_Records supplied_:
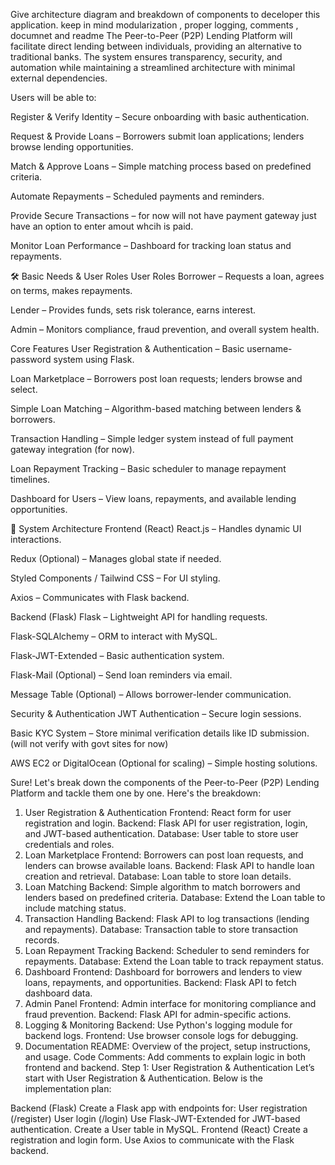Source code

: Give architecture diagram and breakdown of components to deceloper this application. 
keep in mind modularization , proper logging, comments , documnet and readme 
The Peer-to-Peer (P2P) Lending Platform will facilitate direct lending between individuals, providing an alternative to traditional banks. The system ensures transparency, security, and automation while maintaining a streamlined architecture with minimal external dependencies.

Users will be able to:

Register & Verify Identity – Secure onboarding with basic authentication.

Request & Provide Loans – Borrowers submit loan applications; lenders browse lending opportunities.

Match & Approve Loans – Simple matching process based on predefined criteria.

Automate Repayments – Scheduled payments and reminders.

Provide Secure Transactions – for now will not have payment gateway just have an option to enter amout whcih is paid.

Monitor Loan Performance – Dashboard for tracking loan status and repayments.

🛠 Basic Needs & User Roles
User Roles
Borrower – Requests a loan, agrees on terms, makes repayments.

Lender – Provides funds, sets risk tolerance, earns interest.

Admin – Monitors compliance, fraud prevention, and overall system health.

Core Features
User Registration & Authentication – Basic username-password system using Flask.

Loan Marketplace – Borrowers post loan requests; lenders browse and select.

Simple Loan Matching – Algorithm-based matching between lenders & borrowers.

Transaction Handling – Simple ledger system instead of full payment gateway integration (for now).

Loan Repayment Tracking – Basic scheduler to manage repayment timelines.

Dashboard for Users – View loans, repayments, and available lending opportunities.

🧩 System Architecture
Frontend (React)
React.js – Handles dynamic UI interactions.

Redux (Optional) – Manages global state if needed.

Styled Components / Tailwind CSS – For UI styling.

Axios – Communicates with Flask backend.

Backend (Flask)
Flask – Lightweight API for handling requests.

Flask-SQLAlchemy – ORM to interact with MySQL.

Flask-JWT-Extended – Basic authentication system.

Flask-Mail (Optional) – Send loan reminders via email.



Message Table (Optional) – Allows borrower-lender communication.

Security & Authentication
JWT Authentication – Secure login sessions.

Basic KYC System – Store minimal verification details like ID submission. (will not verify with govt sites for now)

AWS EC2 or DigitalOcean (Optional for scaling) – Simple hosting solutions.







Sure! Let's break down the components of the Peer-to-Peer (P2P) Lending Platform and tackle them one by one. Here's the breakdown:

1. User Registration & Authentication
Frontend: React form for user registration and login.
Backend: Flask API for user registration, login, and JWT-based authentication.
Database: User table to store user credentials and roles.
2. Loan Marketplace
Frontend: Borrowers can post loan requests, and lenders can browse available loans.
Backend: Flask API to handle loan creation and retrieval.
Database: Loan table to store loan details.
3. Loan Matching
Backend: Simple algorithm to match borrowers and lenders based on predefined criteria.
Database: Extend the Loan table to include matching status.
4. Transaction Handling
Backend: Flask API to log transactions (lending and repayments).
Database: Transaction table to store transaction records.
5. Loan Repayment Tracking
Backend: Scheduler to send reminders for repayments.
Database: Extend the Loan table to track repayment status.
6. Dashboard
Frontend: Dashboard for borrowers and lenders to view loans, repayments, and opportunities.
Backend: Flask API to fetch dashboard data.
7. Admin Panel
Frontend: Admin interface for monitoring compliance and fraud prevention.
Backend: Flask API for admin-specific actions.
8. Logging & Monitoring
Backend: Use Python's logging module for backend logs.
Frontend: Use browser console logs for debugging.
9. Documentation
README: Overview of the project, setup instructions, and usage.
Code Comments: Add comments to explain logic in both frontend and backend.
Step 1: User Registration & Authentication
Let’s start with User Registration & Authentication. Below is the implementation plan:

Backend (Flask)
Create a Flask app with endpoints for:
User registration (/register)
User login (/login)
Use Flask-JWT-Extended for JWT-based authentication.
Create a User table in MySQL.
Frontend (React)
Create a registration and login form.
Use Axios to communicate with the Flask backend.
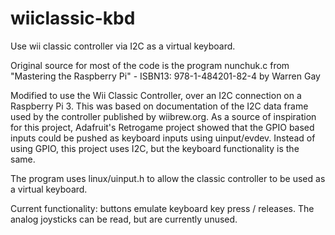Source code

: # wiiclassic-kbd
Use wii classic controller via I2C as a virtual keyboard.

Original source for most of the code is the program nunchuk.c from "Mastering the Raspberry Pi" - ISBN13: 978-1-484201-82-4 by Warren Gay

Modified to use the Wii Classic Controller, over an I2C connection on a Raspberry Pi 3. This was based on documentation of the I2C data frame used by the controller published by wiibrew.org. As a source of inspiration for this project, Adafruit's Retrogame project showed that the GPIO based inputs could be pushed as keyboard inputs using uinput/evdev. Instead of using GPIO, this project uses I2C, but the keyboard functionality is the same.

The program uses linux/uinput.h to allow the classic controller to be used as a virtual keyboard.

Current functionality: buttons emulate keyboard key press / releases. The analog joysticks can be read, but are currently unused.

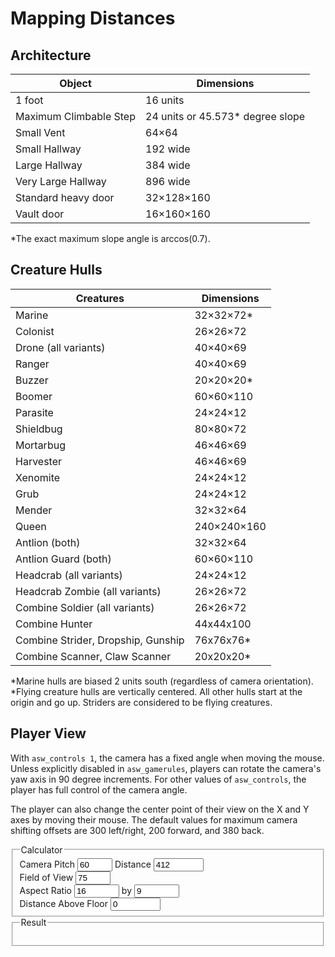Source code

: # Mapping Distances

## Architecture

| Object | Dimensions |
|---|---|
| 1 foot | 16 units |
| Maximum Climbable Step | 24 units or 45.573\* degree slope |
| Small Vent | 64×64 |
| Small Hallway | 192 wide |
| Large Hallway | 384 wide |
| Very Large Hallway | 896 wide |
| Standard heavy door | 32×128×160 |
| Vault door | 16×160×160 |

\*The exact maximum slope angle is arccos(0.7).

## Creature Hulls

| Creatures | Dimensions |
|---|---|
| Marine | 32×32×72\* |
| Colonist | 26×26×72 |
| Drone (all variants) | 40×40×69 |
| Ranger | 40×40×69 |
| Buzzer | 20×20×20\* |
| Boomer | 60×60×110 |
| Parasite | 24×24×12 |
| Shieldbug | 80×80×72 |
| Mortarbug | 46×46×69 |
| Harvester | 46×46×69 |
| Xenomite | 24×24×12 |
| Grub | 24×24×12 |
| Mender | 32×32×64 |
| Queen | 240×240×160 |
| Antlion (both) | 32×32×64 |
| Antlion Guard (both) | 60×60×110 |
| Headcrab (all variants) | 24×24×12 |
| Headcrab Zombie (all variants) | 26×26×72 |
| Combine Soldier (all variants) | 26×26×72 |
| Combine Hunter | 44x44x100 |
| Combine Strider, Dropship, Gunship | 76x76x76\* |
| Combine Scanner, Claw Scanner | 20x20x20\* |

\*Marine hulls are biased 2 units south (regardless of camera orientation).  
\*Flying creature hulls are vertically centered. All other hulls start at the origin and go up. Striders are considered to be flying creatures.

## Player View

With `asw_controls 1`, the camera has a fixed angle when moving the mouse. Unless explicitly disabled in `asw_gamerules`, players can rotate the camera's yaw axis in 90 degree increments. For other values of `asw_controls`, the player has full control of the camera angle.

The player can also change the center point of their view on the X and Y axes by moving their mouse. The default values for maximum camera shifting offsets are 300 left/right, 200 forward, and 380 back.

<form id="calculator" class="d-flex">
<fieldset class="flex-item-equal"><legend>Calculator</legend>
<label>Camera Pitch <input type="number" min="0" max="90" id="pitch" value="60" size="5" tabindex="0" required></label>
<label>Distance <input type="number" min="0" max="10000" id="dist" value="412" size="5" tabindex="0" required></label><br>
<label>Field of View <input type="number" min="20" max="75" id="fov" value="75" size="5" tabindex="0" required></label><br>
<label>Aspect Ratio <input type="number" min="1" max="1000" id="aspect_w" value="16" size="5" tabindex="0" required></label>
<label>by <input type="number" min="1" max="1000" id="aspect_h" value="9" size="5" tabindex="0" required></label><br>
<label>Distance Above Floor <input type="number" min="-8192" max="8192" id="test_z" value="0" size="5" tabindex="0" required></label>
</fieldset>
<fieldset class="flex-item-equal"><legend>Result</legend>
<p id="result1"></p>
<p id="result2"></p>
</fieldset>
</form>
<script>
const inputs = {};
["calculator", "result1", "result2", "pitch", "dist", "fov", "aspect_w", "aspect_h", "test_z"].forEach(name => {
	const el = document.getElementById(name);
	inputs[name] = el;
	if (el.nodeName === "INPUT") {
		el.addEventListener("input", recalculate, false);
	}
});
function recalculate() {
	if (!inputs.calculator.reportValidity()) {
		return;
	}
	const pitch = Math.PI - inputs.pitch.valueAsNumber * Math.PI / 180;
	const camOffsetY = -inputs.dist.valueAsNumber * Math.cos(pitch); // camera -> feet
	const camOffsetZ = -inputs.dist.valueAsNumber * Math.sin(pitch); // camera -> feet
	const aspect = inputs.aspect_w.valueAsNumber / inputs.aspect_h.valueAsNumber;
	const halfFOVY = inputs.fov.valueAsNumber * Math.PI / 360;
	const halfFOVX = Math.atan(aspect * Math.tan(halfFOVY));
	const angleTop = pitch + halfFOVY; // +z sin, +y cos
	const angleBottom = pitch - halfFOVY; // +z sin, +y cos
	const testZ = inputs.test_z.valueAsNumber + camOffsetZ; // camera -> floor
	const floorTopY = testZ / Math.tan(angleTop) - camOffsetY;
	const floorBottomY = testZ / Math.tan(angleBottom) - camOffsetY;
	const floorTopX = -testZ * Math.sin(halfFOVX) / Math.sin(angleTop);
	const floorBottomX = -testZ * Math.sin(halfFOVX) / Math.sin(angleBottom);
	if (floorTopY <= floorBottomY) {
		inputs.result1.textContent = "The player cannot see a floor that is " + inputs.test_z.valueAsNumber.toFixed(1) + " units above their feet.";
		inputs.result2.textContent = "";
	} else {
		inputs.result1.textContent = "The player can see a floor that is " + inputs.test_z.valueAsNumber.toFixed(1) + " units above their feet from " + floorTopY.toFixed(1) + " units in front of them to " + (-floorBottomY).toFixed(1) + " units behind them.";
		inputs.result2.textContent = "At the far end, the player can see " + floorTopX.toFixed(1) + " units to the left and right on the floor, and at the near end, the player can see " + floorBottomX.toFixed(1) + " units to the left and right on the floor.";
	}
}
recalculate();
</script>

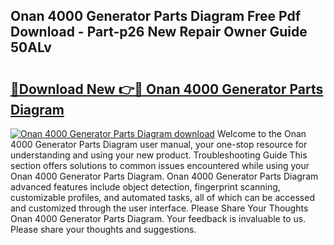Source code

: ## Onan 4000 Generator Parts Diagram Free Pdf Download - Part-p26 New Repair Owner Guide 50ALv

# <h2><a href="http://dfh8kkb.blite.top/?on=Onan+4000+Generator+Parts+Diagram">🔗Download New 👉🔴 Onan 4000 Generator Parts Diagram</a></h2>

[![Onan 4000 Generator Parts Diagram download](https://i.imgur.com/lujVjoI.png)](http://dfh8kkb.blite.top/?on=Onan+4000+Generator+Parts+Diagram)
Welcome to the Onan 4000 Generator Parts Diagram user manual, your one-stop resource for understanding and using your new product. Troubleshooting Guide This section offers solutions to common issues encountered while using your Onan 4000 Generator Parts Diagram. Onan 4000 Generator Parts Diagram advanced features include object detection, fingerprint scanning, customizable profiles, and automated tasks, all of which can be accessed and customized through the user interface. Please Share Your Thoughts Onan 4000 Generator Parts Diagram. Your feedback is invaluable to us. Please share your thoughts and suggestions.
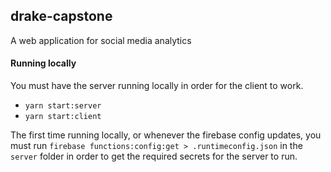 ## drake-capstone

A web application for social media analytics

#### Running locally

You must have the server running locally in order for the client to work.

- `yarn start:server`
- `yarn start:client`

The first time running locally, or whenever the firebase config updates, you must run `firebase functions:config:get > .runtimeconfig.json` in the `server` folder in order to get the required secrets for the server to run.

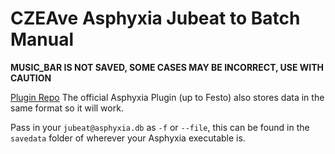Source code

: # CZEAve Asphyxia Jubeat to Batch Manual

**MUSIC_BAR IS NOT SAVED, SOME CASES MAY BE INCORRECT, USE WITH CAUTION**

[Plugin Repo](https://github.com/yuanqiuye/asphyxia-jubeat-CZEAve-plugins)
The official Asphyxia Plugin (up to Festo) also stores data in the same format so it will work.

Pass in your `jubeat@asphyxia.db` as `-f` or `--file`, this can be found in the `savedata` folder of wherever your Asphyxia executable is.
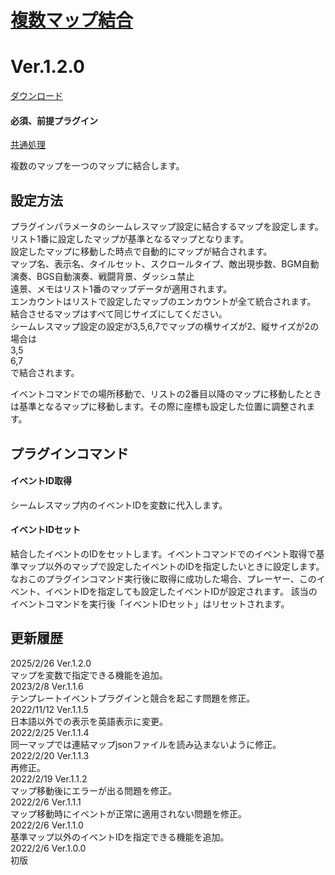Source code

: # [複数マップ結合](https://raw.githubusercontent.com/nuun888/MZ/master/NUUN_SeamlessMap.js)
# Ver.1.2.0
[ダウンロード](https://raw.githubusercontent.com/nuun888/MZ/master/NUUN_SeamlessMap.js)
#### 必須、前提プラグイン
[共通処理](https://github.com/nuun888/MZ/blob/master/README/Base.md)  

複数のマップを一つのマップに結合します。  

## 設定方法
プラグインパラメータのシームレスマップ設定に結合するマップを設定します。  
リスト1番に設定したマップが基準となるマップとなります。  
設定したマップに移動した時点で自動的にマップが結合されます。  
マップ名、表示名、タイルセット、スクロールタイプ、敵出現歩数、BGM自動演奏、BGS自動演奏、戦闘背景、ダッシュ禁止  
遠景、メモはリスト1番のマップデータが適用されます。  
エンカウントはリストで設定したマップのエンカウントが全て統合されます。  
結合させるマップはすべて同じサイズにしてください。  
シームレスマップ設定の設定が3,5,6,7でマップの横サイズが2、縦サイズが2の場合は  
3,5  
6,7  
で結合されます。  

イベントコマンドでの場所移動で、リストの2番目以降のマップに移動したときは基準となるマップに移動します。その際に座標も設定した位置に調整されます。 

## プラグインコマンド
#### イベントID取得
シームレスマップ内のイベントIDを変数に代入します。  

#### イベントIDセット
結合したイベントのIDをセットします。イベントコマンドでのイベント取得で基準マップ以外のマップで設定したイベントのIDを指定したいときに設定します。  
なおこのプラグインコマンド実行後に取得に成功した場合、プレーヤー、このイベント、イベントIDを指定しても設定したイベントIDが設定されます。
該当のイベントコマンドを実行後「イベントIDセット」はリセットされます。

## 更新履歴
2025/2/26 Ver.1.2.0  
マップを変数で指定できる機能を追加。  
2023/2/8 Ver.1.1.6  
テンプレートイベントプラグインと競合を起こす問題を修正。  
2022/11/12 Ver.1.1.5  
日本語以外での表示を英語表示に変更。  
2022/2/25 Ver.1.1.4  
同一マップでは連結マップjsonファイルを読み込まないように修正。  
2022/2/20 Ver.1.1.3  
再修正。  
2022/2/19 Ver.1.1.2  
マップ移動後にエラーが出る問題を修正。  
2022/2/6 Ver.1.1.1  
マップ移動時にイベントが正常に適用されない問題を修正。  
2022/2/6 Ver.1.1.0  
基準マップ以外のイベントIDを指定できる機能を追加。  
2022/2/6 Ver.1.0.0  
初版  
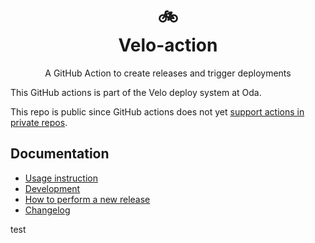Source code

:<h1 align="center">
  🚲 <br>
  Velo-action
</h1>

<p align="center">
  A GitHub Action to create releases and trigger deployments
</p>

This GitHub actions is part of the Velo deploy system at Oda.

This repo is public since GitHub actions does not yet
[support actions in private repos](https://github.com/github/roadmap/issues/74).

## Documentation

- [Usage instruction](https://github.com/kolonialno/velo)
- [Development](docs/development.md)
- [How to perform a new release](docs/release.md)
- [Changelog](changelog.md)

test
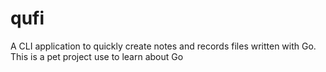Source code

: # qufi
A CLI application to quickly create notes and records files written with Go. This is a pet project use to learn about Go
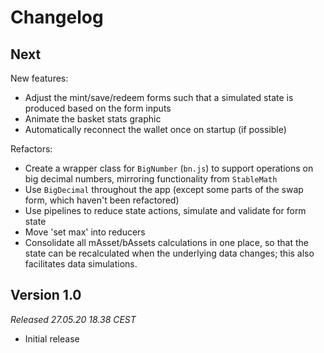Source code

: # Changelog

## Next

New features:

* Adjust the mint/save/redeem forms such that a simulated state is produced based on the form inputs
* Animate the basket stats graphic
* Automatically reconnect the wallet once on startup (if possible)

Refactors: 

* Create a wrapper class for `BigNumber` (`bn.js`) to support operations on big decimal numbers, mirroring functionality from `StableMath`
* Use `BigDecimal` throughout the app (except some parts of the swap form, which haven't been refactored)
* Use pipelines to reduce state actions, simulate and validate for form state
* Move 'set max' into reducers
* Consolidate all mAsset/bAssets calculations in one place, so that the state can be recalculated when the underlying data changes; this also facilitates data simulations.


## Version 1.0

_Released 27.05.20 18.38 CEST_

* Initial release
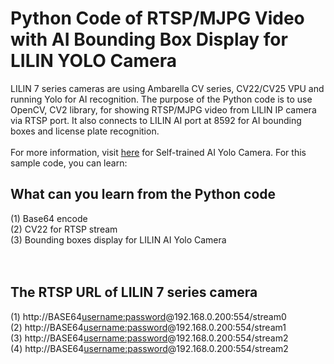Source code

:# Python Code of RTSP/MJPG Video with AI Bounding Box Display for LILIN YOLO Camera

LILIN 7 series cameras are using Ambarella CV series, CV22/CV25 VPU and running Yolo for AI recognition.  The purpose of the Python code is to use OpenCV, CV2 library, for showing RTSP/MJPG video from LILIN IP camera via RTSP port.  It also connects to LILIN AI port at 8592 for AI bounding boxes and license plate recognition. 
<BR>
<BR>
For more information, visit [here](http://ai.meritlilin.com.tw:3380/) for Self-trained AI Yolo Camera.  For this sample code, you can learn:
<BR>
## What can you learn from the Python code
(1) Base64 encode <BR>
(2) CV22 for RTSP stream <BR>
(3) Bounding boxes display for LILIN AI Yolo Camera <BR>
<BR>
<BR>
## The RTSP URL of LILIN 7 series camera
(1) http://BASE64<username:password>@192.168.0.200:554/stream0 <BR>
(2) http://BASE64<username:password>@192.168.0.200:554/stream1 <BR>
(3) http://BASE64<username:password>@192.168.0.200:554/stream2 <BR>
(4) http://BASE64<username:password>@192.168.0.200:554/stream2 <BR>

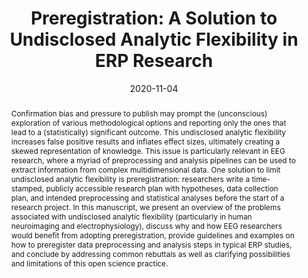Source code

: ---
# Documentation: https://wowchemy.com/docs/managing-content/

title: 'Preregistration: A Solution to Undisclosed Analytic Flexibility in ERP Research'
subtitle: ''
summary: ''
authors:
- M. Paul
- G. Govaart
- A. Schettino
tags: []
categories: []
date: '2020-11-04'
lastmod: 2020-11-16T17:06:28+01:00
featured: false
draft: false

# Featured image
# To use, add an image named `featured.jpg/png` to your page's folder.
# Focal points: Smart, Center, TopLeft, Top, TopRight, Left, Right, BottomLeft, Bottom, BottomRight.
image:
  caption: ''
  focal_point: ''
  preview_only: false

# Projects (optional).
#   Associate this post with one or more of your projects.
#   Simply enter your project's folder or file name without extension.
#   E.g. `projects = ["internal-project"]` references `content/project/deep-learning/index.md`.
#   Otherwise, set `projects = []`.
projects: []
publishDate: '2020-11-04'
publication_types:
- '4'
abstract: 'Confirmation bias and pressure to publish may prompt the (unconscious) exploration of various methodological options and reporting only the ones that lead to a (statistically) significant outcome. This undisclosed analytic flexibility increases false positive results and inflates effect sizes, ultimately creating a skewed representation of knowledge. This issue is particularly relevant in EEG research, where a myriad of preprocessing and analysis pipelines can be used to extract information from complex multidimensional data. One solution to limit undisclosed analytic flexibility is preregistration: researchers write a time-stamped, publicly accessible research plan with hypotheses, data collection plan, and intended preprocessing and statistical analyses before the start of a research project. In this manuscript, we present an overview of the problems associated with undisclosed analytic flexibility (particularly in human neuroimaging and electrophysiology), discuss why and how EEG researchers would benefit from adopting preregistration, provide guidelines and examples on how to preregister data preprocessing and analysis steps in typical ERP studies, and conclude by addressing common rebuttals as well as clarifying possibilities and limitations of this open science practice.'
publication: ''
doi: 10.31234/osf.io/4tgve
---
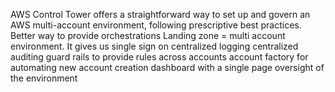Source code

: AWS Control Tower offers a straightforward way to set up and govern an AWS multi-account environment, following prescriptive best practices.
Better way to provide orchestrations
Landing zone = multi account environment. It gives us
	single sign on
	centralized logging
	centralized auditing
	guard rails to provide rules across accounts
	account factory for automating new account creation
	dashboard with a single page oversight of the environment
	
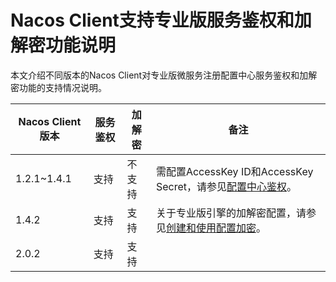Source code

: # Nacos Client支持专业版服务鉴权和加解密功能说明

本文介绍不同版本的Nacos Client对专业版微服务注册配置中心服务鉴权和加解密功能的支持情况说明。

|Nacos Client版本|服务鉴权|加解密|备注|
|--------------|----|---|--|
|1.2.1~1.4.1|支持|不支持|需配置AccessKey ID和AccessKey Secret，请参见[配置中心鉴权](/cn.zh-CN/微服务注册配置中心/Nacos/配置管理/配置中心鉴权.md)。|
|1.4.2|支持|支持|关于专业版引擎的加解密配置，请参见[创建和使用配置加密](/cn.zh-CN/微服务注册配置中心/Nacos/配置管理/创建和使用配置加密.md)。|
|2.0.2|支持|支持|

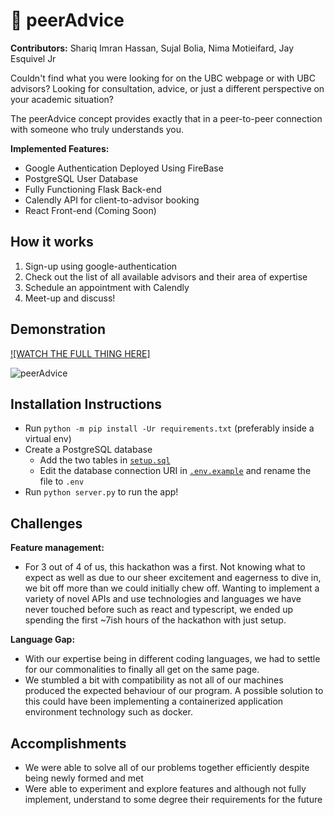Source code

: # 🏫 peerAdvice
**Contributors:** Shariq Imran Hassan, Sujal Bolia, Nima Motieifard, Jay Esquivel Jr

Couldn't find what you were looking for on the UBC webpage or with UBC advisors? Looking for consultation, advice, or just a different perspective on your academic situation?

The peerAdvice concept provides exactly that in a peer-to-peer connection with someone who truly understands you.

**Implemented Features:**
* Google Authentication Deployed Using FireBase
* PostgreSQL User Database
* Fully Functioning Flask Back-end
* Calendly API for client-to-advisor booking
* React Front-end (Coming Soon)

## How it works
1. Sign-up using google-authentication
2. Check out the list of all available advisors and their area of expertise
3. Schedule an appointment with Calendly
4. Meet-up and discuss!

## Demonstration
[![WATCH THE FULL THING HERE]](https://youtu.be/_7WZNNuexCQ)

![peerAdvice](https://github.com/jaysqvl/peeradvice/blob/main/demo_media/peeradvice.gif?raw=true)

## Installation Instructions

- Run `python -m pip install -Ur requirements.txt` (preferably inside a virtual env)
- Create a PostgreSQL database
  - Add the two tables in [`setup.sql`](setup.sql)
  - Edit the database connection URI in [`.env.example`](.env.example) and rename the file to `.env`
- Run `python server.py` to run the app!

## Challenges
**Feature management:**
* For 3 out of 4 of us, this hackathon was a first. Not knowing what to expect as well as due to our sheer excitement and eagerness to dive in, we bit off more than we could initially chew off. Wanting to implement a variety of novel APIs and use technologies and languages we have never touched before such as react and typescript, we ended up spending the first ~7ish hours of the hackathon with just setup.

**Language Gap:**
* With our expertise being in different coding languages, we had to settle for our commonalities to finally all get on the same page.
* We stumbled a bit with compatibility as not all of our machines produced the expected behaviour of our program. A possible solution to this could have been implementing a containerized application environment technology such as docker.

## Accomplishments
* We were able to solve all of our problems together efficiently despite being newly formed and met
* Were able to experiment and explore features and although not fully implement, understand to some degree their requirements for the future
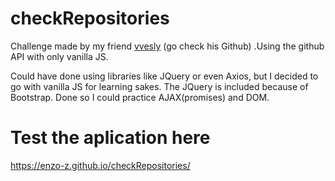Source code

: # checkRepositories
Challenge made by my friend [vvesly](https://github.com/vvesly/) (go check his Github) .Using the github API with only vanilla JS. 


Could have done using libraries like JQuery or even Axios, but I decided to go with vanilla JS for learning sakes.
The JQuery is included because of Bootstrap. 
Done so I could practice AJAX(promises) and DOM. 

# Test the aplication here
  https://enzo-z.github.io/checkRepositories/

_What you will do_: An answer is complete only when it holds every line above containing the string "blite".

_Response below_:
# <h2><a href="http://dfh8kkb.blite.top/?on=Onan+4000+Generator+Parts+Diagram">🔗Download New 👉🔴 Onan 4000 Generator Parts Diagram</a></h2>
[![Onan 4000 Generator Parts Diagram download](https://i.imgur.com/lujVjoI.png)](http://dfh8kkb.blite.top/?on=Onan+4000+Generator+Parts+Diagram)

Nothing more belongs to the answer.